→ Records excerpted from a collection

<<<<

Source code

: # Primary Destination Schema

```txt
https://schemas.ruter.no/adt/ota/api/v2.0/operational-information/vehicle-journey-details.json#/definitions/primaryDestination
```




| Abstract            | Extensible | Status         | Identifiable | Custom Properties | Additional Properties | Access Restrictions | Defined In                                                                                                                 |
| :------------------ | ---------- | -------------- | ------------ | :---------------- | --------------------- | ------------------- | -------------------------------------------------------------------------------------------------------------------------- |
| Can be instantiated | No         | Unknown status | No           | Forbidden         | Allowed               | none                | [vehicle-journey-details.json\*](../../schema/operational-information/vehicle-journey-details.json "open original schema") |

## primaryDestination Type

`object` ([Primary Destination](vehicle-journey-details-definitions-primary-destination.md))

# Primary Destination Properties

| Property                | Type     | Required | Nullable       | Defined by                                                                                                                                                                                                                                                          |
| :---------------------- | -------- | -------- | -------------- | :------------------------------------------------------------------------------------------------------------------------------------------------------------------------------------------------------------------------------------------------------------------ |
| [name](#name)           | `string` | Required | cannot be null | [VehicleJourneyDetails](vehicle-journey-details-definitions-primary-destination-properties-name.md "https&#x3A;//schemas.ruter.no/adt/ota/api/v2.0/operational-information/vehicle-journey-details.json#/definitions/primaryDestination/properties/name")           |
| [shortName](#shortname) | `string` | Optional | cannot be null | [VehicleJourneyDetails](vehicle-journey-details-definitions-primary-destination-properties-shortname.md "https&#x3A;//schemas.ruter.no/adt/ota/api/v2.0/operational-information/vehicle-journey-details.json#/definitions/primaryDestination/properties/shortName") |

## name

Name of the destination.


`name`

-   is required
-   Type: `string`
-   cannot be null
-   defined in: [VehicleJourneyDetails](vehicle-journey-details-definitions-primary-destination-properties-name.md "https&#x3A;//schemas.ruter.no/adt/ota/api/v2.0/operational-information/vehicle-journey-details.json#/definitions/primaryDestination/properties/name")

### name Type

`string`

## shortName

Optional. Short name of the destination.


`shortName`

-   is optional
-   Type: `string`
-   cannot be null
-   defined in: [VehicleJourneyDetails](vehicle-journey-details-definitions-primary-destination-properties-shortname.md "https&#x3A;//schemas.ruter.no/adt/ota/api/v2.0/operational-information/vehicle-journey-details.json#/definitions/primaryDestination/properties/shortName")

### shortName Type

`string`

>>>>

→ Exercise
How many of the lines above include the string "shortName"? Only the number should be written.

→ Solution for this problem
5